La recirculation de la biomasse accumulée dans le compartiment de décantation vers le compartiment d'aération doit être assurée gravitairement ou par pompage.

La conception de la microstation doit permettre l'accumulation des boues sur les 4/10 de la hauteur totale d'eau usée contenue dans la microstation.

Le compartiment de décantation doit être muni d'un dispositif de sortie qui empêche des particules flottantes d'être évacuées avec l'eau épurée.

Les compartiments d'aération et de décantation peuvent être placés en ligne ou juxtaposés.

La hauteur d'eau minimale dans la microstation est de 1,20 m.

La capacité totale utile minimale est de : - 200 litres par équivalent-habitant avec un minimum de 750 litres pour le compartiment d'aération; - 200 litres par équivalent-habitant avec un minimum de 750 litres pour le compartiment de décantation. à biomasse fixée Principe : L'épuration s'effectue grâce à l'action de la biomasse aérée fixée sur un support inerte totalement ou partiellement immergé dans l'eau usée à épurer.

Le temps de séjour de l'eau usée doit être suffisant pour atteindre le degré d'épuration nécessaire.

Conception : La microstation à biomasse fixée est constituée d'un empilement d'éléments fixes généralement en matière plastique, immergé dans l'eau usée à épurer, sur lequel les bactéries assurant l'épuration s'accrochent.

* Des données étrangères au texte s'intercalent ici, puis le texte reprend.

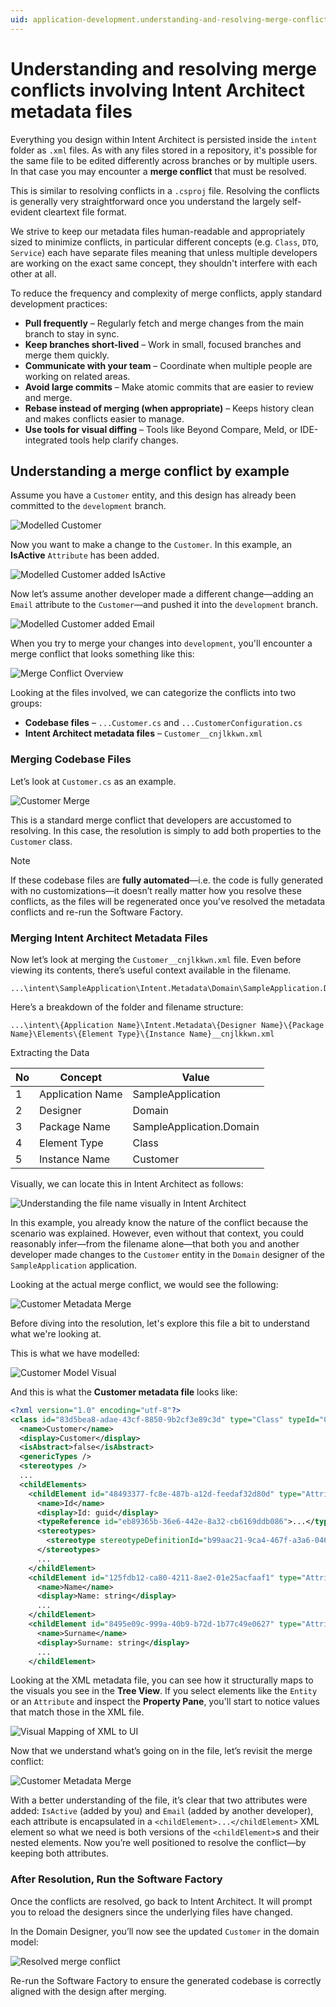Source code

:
 ```yaml
---
uid: application-development.understanding-and-resolving-merge-conflicts
---
```

# Understanding and resolving merge conflicts involving Intent Architect metadata files

Everything you design within Intent Architect is persisted inside the `intent` folder as `.xml` files. As with any files stored in a repository, it's possible for the same file to be edited differently across branches or by multiple users. In that case you may encounter a **merge conflict** that must be resolved.

This is similar to resolving conflicts in a `.csproj` file. Resolving the conflicts is generally very straightforward once you understand the largely self-evident cleartext file format.

We strive to keep our metadata files human-readable and appropriately sized to minimize conflicts, in particular different concepts (e.g. `Class`, `DTO`, `Service`) each have separate files meaning that unless multiple developers are working on the exact same concept, they shouldn't interfere with each other at all.

To reduce the frequency and complexity of merge conflicts, apply standard development practices:

- **Pull frequently** – Regularly fetch and merge changes from the main branch to stay in sync.
- **Keep branches short-lived** – Work in small, focused branches and merge them quickly.
- **Communicate with your team** – Coordinate when multiple people are working on related areas.
- **Avoid large commits** – Make atomic commits that are easier to review and merge.
- **Rebase instead of merging (when appropriate)** – Keeps history clean and makes conflicts easier to manage.
- **Use tools for visual diffing** – Tools like Beyond Compare, Meld, or IDE-integrated tools help clarify changes.

## Understanding a merge conflict by example

Assume you have a `Customer` entity, and this design has already been committed to the `development` branch.

![Modelled Customer](./images/customer-start.png)

Now you want to make a change to the `Customer`. In this example, an **IsActive** `Attribute` has been added.

![Modelled Customer added IsActive](./images/added-is-active.png)

Now let’s assume another developer made a different change—adding an `Email` attribute to the `Customer`—and pushed it into the `development` branch.

![Modelled Customer added Email](./images/added-email.png)

When you try to merge your changes into `development`, you'll encounter a merge conflict that looks something like this:

![Merge Conflict Overview](./images/merge-conflict-overview.png)

Looking at the files involved, we can categorize the conflicts into two groups:

- **Codebase files** – `...Customer.cs` and `...CustomerConfiguration.cs`
- **Intent Architect metadata files** – `Customer__cnjlkkwn.xml`

### Merging Codebase Files

Let’s look at `Customer.cs` as an example.

![Customer Merge](./images/customer-file-merge.png)

This is a standard merge conflict that developers are accustomed to resolving. In this case, the resolution is simply to add both properties to the `Customer` class.

> [!NOTE]
> If these codebase files are **fully automated**—i.e. the code is fully generated with no customizations—it doesn’t really matter how you resolve these conflicts, as the files will be regenerated once you’ve resolved the metadata conflicts and re-run the Software Factory.

### Merging Intent Architect Metadata Files

Now let’s look at merging the `Customer__cnjlkkwn.xml` file. Even before viewing its contents, there’s useful context available in the filename.

```text
...\intent\SampleApplication\Intent.Metadata\Domain\SampleApplication.Domain\Elements\Class\Customer__cnjlkkwn.xml
```

Here’s a breakdown of the folder and filename structure:

```text
...\intent\{Application Name}\Intent.Metadata\{Designer Name}\{Package Name}\Elements\{Element Type}\{Instance Name}__cnjlkkwn.xml
```

Extracting the Data

| No | Concept          | Value                    |
|----|------------------|--------------------------|
| 1  | Application Name | SampleApplication        |
| 2  | Designer         | Domain                   |
| 3  | Package Name     | SampleApplication.Domain |
| 4  | Element Type     | Class                    |
| 5  | Instance Name    | Customer                 |

Visually, we can locate this in Intent Architect as follows:

![Understanding the file name visually in Intent Architect](./images/understanding-filename-visually.png)

In this example, you already know the nature of the conflict because the scenario was explained. However, even without that context, you could reasonably infer—from the filename alone—that both you and another developer made changes to the `Customer` entity in the `Domain` designer of the `SampleApplication` application.

Looking at the actual merge conflict, we would see the following:

![Customer Metadata Merge](./images/customer-metadata-merge.png)

Before diving into the resolution, let's explore this file a bit to understand what we're looking at.

This is what we have modelled:

![Customer Model Visual](./images/model-to-xml.png)

And this is what the **Customer metadata file** looks like:

```xml
<?xml version="1.0" encoding="utf-8"?>
<class id="83d5bea8-adae-43cf-8850-9b2cf3e89c3d" type="Class" typeId="04e12b51-ed12-42a3-9667-a6aa81bb6d10">
  <name>Customer</name>
  <display>Customer</display>
  <isAbstract>false</isAbstract>
  <genericTypes />
  <stereotypes />
  ...
  <childElements>
    <childElement id="48493377-fc8e-487b-a12d-feedaf32d80d" type="Attribute" typeId="0090fb93-483e-41af-a11d-5ad2dc796adf">
      <name>Id</name>
      <display>Id: guid</display>
      <typeReference id="eb89365b-36e6-442e-8a32-cb6169ddb086">...</typeReference><!-- Guid -->
      <stereotypes>
        <stereotype stereotypeDefinitionId="b99aac21-9ca4-467f-a3a6-046255a9eed6" name="Primary Key">...</stereotype>
      </stereotypes>
      ...
    </childElement>
    <childElement id="125fdb12-ca80-4211-8ae2-01e25acfaaf1" type="Attribute" typeId="0090fb93-483e-41af-a11d-5ad2dc796adf">
      <name>Name</name>
      <display>Name: string</display>
      ...
    </childElement>
    <childElement id="8495e09c-999a-40b9-b72d-1b77c49e0627" type="Attribute" typeId="0090fb93-483e-41af-a11d-5ad2dc796adf">
      <name>Surname</name>
      <display>Surname: string</display>
      ...
    </childElement>
```

Looking at the XML metadata file, you can see how it structurally maps to the visuals you see in the **Tree View**. If you select elements like the `Entity` or an `Attribute` and inspect the **Property Pane**, you'll start to notice values that match those in the XML file.

![Visual Mapping of XML to UI](./images/xml-to-model-mapping.png)

Now that we understand what’s going on in the file, let’s revisit the merge conflict:

![Customer Metadata Merge](./images/customer-metadata-merge.png)

With a better understanding of the file, it’s clear that two attributes were added: `IsActive` (added by you) and `Email` (added by another developer), each attribute is encapsulated in a `<childElement>...</childElement>` XML element so what we need is both versions of the `<childElement>`s and their nested elements. Now you’re well positioned to resolve the conflict—by keeping both attributes.

### After Resolution, Run the Software Factory

Once the conflicts are resolved, go back to Intent Architect. It will prompt you to reload the designers since the underlying files have changed.

In the Domain Designer, you’ll now see the updated `Customer` in the domain model:

![Resolved merge conflict](./images/resolved-model.png)

Re-run the Software Factory to ensure the generated codebase is correctly aligned with the design after merging.
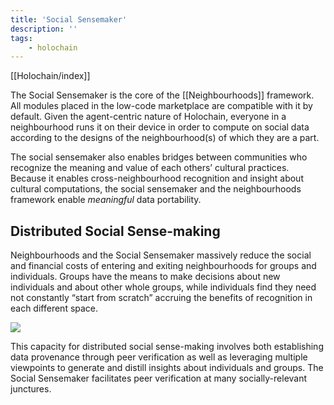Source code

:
 ```yaml
---
title: 'Social Sensemaker'
description: ''
tags:
    - holochain
---
```


[[Holochain/index]]

The Social Sensemaker is the core of the [[Neighbourhoods]] framework. All modules placed in the low-code marketplace are compatible with it by default. Given the agent-centric nature of Holochain, everyone in a neighbourhood runs it on their device in order to compute on social data according to the designs of the neighbourhood(s) of which they are a part.

The social sensemaker also enables bridges between communities who recognize the meaning and value of each others’ cultural practices. Because it enables cross-neighbourhood recognition and insight about cultural computations, the social sensemaker and the neighbourhoods framework enable _meaningful_ data portability.

## Distributed Social Sense-making

Neighbourhoods and the Social Sensemaker massively reduce the social and financial costs of entering and exiting neighbourhoods for groups and individuals. Groups have the means to make decisions about new individuals and about other whole groups, while individuals find they need not constantly “start from scratch” accruing the benefits of recognition in each different space.

![](https://3705066378-files.gitbook.io/~/files/v0/b/gitbook-x-prod.appspot.com/o/spaces%2FfckgFrEudwy4KM9YPtrh%2Fuploads%2FxaO38lFApovcvI8a0rsN%2FReputation%20Architecture(3).jpg?alt=media&token=10605a74-55fd-4867-ac32-44aae5033e1c)

This capacity for distributed social sense-making involves both establishing data provenance through peer verification as well as leveraging multiple viewpoints to generate and distill insights about individuals and groups. The Social Sensemaker facilitates peer verification at many socially-relevant junctures.
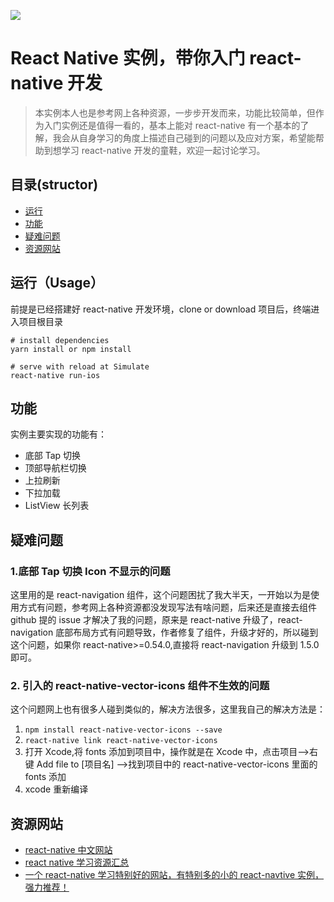 ![](https://user-gold-cdn.xitu.io/2018/3/8/16204a5a018bc35c?w=368&h=709&f=png&s=174532)

# React Native 实例，带你入门 react-native 开发

> 本实例本人也是参考网上各种资源，一步步开发而来，功能比较简单，但作为入门实例还是值得一看的，基本上能对 react-native 有一个基本的了解，我会从自身学习的角度上描述自己碰到的问题以及应对方案，希望能帮助到想学习 react-native 开发的童鞋，欢迎一起讨论学习。

## 目录(structor)

* [运行](#运行)
* [功能](#功能)
* [疑难问题](#疑难问题)
* [资源网站](#资源网站)

## 运行（Usage）

前提是已经搭建好 react-native 开发环境，clone or download 项目后，终端进入项目根目录

```
# install dependencies
yarn install or npm install

# serve with reload at Simulate
react-native run-ios
```

## 功能

实例主要实现的功能有：

* 底部 Tap 切换
* 顶部导航栏切换
* 上拉刷新
* 下拉加载
* ListView 长列表

## 疑难问题

### 1.底部 Tap 切换 Icon 不显示的问题

这里用的是 react-navigation 组件，这个问题困扰了我大半天，一开始以为是使用方式有问题，参考网上各种资源都没发现写法有啥问题，后来还是直接去组件 github 提的 issue 才解决了我的问题，原来是 react-native 升级了，react-navigation 底部布局方式有问题导致，作者修复了组件，升级才好的，所以碰到这个问题，如果你 react-native>=0.54.0,直接将 react-navigation 升级到 1.5.0 即可。

### 2. 引入的 react-native-vector-icons 组件不生效的问题

这个问题网上也有很多人碰到类似的，解决方法很多，这里我自己的解决方法是：<br/>

1.  `npm install react-native-vector-icons --save`
2.  `react-native link react-native-vector-icons`
3.  打开 Xcode,将 fonts 添加到项目中，操作就是在 Xcode 中，点击项目-->右键 Add file to [项目名] -->找到项目中的 react-native-vector-icons 里面的 fonts 添加
4.  xcode 重新编译

## 资源网站

* [react-native 中文网站](https://reactnative.cn/docs/0.51/flatlist.html#refreshing)
* [react native 学习资源汇总](https://github.com/crazycodeboy/react-native-awesome/blob/master/README.md)
* [一个 react-native 学习特别好的网站，有特别多的小的 react-navtive 实例，强力推荐！](https://school.shoutem.com)
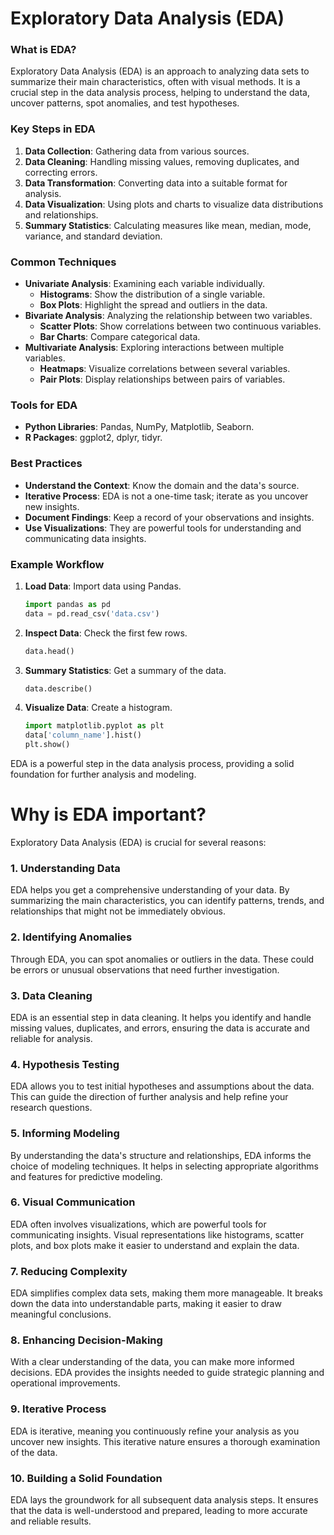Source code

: # **Exploratory Data Analysis (EDA)**

### What is EDA?
Exploratory Data Analysis (EDA) is an approach to analyzing data sets to summarize their main characteristics, often with visual methods. It is a crucial step in the data analysis process, helping to understand the data, uncover patterns, spot anomalies, and test hypotheses.

### Key Steps in EDA
1. **Data Collection**: Gathering data from various sources.
2. **Data Cleaning**: Handling missing values, removing duplicates, and correcting errors.
3. **Data Transformation**: Converting data into a suitable format for analysis.
4. **Data Visualization**: Using plots and charts to visualize data distributions and relationships.
5. **Summary Statistics**: Calculating measures like mean, median, mode, variance, and standard deviation.

### Common Techniques
- **Univariate Analysis**: Examining each variable individually.
  - **Histograms**: Show the distribution of a single variable.
  - **Box Plots**: Highlight the spread and outliers in the data.
- **Bivariate Analysis**: Analyzing the relationship between two variables.
  - **Scatter Plots**: Show correlations between two continuous variables.
  - **Bar Charts**: Compare categorical data.
- **Multivariate Analysis**: Exploring interactions between multiple variables.
  - **Heatmaps**: Visualize correlations between several variables.
  - **Pair Plots**: Display relationships between pairs of variables.

### Tools for EDA
- **Python Libraries**: Pandas, NumPy, Matplotlib, Seaborn.
- **R Packages**: ggplot2, dplyr, tidyr.

### Best Practices
- **Understand the Context**: Know the domain and the data's source.
- **Iterative Process**: EDA is not a one-time task; iterate as you uncover new insights.
- **Document Findings**: Keep a record of your observations and insights.
- **Use Visualizations**: They are powerful tools for understanding and communicating data insights.

### Example Workflow
1. **Load Data**: Import data using Pandas.
   ```python
   import pandas as pd
   data = pd.read_csv('data.csv')
   ```
2. **Inspect Data**: Check the first few rows.
   ```python
   data.head()
   ```
3. **Summary Statistics**: Get a summary of the data.
   ```python
   data.describe()
   ```
4. **Visualize Data**: Create a histogram.
   ```python
   import matplotlib.pyplot as plt
   data['column_name'].hist()
   plt.show()
   ```

EDA is a powerful step in the data analysis process, providing a solid foundation for further analysis and modeling.

# Why is EDA important?
Exploratory Data Analysis (EDA) is crucial for several reasons:

### 1. Understanding Data
EDA helps you get a comprehensive understanding of your data. By summarizing the main characteristics, you can identify patterns, trends, and relationships that might not be immediately obvious.

### 2. Identifying Anomalies
Through EDA, you can spot anomalies or outliers in the data. These could be errors or unusual observations that need further investigation.

### 3. Data Cleaning
EDA is an essential step in data cleaning. It helps you identify and handle missing values, duplicates, and errors, ensuring the data is accurate and reliable for analysis.

### 4. Hypothesis Testing
EDA allows you to test initial hypotheses and assumptions about the data. This can guide the direction of further analysis and help refine your research questions.

### 5. Informing Modeling
By understanding the data's structure and relationships, EDA informs the choice of modeling techniques. It helps in selecting appropriate algorithms and features for predictive modeling.

### 6. Visual Communication
EDA often involves visualizations, which are powerful tools for communicating insights. Visual representations like histograms, scatter plots, and box plots make it easier to understand and explain the data.

### 7. Reducing Complexity
EDA simplifies complex data sets, making them more manageable. It breaks down the data into understandable parts, making it easier to draw meaningful conclusions.

### 8. Enhancing Decision-Making
With a clear understanding of the data, you can make more informed decisions. EDA provides the insights needed to guide strategic planning and operational improvements.

### 9. Iterative Process
EDA is iterative, meaning you continuously refine your analysis as you uncover new insights. This iterative nature ensures a thorough examination of the data.

### 10. Building a Solid Foundation
EDA lays the groundwork for all subsequent data analysis steps. It ensures that the data is well-understood and prepared, leading to more accurate and reliable results.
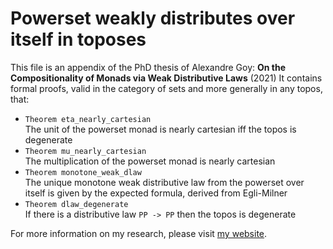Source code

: # Powerset weakly distributes over itself in toposes

This file is an appendix of the PhD thesis of Alexandre Goy:
**On the Compositionality of Monads via Weak Distributive Laws** (2021) 
It contains formal proofs, valid in the category of sets and more generally in any topos, that: 
  - ```Theorem eta_nearly_cartesian```  
    The unit of the powerset monad is nearly cartesian iff the topos is degenerate
  - ```Theorem mu_nearly_cartesian```  
    The multiplication of the powerset monad is nearly cartesian
  - ```Theorem monotone_weak_dlaw```  
    The unique monotone weak distributive law from the powerset over itself
    is given by the expected formula, derived from Egli-Milner
  - ```Theorem dlaw_degenerate```  
    If there is a distributive law ```PP -> PP``` then the topos is degenerate

For more information on my research, please visit [my website](agoy.fr).
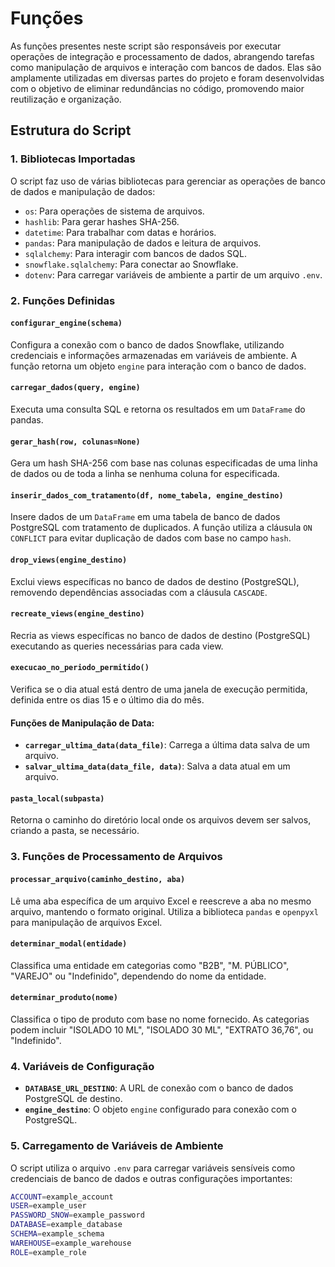 # Funções 

As funções presentes neste script são responsáveis por executar operações de integração e processamento de dados, abrangendo tarefas como manipulação de arquivos e interação com bancos de dados. Elas são amplamente utilizadas em diversas partes do projeto e foram desenvolvidas com o objetivo de eliminar redundâncias no código, promovendo maior reutilização e organização.

## Estrutura do Script

### 1. **Bibliotecas Importadas**

O script faz uso de várias bibliotecas para gerenciar as operações de banco de dados e manipulação de dados:

- `os`: Para operações de sistema de arquivos.
- `hashlib`: Para gerar hashes SHA-256.
- `datetime`: Para trabalhar com datas e horários.
- `pandas`: Para manipulação de dados e leitura de arquivos.
- `sqlalchemy`: Para interagir com bancos de dados SQL.
- `snowflake.sqlalchemy`: Para conectar ao Snowflake.
- `dotenv`: Para carregar variáveis de ambiente a partir de um arquivo `.env`.

### 2. **Funções Definidas**

#### `configurar_engine(schema)`
Configura a conexão com o banco de dados Snowflake, utilizando credenciais e informações armazenadas em variáveis de ambiente. A função retorna um objeto `engine` para interação com o banco de dados.

#### `carregar_dados(query, engine)`
Executa uma consulta SQL e retorna os resultados em um `DataFrame` do pandas.

#### `gerar_hash(row, colunas=None)`
Gera um hash SHA-256 com base nas colunas especificadas de uma linha de dados ou de toda a linha se nenhuma coluna for especificada.

#### `inserir_dados_com_tratamento(df, nome_tabela, engine_destino)`
Insere dados de um `DataFrame` em uma tabela de banco de dados PostgreSQL com tratamento de duplicados. A função utiliza a cláusula `ON CONFLICT` para evitar duplicação de dados com base no campo `hash`.

#### `drop_views(engine_destino)`
Exclui views específicas no banco de dados de destino (PostgreSQL), removendo dependências associadas com a cláusula `CASCADE`.

#### `recreate_views(engine_destino)`
Recria as views específicas no banco de dados de destino (PostgreSQL) executando as queries necessárias para cada view.

#### `execucao_no_periodo_permitido()`
Verifica se o dia atual está dentro de uma janela de execução permitida, definida entre os dias 15 e o último dia do mês.

#### Funções de Manipulação de Data:
- **`carregar_ultima_data(data_file)`**: Carrega a última data salva de um arquivo.
- **`salvar_ultima_data(data_file, data)`**: Salva a data atual em um arquivo.

#### `pasta_local(subpasta)`
Retorna o caminho do diretório local onde os arquivos devem ser salvos, criando a pasta, se necessário.

### 3. **Funções de Processamento de Arquivos**

#### `processar_arquivo(caminho_destino, aba)`
Lê uma aba específica de um arquivo Excel e reescreve a aba no mesmo arquivo, mantendo o formato original. Utiliza a biblioteca `pandas` e `openpyxl` para manipulação de arquivos Excel.

#### `determinar_modal(entidade)`
Classifica uma entidade em categorias como "B2B", "M. PÚBLICO", "VAREJO" ou "Indefinido", dependendo do nome da entidade.

#### `determinar_produto(nome)`
Classifica o tipo de produto com base no nome fornecido. As categorias podem incluir "ISOLADO 10 ML", "ISOLADO 30 ML", "EXTRATO 36,76", ou "Indefinido".

### 4. **Variáveis de Configuração**

- **`DATABASE_URL_DESTINO`**: A URL de conexão com o banco de dados PostgreSQL de destino.
- **`engine_destino`**: O objeto `engine` configurado para conexão com o PostgreSQL.

### 5. **Carregamento de Variáveis de Ambiente**

O script utiliza o arquivo `.env` para carregar variáveis sensíveis como credenciais de banco de dados e outras configurações importantes:

```bash
ACCOUNT=example_account
USER=example_user
PASSWORD_SNOW=example_password
DATABASE=example_database
SCHEMA=example_schema
WAREHOUSE=example_warehouse
ROLE=example_role
```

L'apport en oxygène est assuré à l'aide d'un compresseur qui injecte une quantité d'air suffisante bien répartie dans tout le lit immergé; un système de séparation et d'évacuation de l'excès de biomasse doit être prévu. 1.4. Autres procédés Toute unité d'épuration individuelle dont le principe et la conception ne répondent pas aux conditions sectorielles de la présente annexe, peut être acceptée pour autant qu'elle soit conforme aux conditions sectorielles d'émission et d'exploitation définies à l'annexe III.1. 2. Conditions d'exploitation des unités d'épuration individuelle 2.1. Conditions générales a) Tous les éléments constituant l'unité d'épuration individuelle doivent être placés à l'extérieur de l'habitation, à l'exception de l'éventuel dégraisseur dont l'emplacement est libre;b) Seules les eaux usées résiduaires sont traitées par l'unité d'épuration individuelle;les eaux pluviales ne peuvent en aucun cas transiter par un des éléments composant l'unité d'épuration individuelle.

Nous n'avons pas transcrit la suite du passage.